Tutorial Linear Regression Basics
This tutorial details a simple regression analysis based on the "Formaldehyde" dataset.
First, creating the dataset
This is done relying on the DataFrames.jl
package.
using DataFrames
df = DataFrame(Carb=[0.1,0.3,0.5,0.6,0.7,0.9], OptDen=[0.086,0.269,0.446,0.538,0.626,0.782])
Row | Carb | OptDen |
---|---|---|
Float64 | Float64 | |
1 | 0.1 | 0.086 |
2 | 0.3 | 0.269 |
3 | 0.5 | 0.446 |
4 | 0.6 | 0.538 |
5 | 0.7 | 0.626 |
6 | 0.9 | 0.782 |
Second, the model is defined
We want OptDen as the dependent variable (the response) and Carb as the independent variable (the predictor). Our model will have an intercept; however, the package will implicitly add the intercept to the model. We define the model as Optden ~ Carb
; the variable's names need to be column names from the DataFrame, which is the second argument to the regress
function. The lm
object will then present essential information from the regression.
using LinearRegressionKit
using StatsModels # this is requested to use the @formula
lm = regress(@formula(OptDen ~ Carb), df)

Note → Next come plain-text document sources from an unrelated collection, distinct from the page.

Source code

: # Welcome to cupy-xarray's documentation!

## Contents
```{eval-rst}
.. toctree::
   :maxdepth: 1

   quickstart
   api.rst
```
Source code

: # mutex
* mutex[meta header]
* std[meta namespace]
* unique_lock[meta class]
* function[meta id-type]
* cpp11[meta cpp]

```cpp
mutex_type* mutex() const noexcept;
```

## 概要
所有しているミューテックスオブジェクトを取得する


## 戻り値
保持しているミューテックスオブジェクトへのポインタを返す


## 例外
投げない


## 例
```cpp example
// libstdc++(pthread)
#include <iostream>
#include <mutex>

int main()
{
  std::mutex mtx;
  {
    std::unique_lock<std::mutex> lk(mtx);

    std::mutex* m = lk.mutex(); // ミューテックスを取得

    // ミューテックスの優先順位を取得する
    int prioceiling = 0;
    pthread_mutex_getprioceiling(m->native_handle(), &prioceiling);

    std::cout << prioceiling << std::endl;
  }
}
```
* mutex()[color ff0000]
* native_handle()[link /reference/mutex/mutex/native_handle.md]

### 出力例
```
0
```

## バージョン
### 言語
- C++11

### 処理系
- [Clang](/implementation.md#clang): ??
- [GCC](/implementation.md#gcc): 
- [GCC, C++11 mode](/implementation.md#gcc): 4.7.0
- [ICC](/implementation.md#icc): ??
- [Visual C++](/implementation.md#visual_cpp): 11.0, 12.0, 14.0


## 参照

Model definition: OptDen ~ 1 + Carb
Used observations: 6
Model statistics:
R²: 0.999047 Adjusted R²: 0.998808
MSE: 7.48e-05 RMSE: 0.0086487
σ̂²: 7.48e-05
F Value: 4191.84 with degrees of freedom 1 and 4, Pr > F (p-value): 3.40919e-07
Confidence interval: 95%
Coefficients statistics:
Terms ╲ Stats │ Coefs Std err t Pr(>|t|) code low ci high ci
──────────────┼───────────────────────────────────────────────────────────────────────────────────
(Intercept) │ 0.00508571 0.00783368 0.649211 0.551595 -0.0166641 0.0268355
Carb │ 0.876286 0.0135345 64.7444 3.40919e-7 *** 0.838708 0.913864
Signif. codes: 0 ‘***’ 0.001 ‘**’ 0.01 ‘*’ 0.05 ‘.’ 0.1 ‘ ’ 1
Third, some illustration about the model is created
Here we will only look at the fit-plot. To obtain it, we only need to add a third argument to the regress
function. Namely, the name of the plot requested ("fit"). When at least one plot is requested, the regress
function will return a pair of objects: the information about the regression (as before), and an object (Dict
) to access the requested plot(s).
using VegaLite # this is the package use for plotting
lm, ps = regress(@formula(OptDen ~ Carb), df, "fit")
ps["fit"]
The response is plotted on the y-axis, and the predictor is plotted on the x-axis. The dark orange line represents the regression equation. The dark grey band represents the confidence interval given the α (which defaults to 0.05 and gives a 95% confidence interval). The light grey band represents the individual prediction interval. Finally, the blue circles represent the actual observations from the dataset.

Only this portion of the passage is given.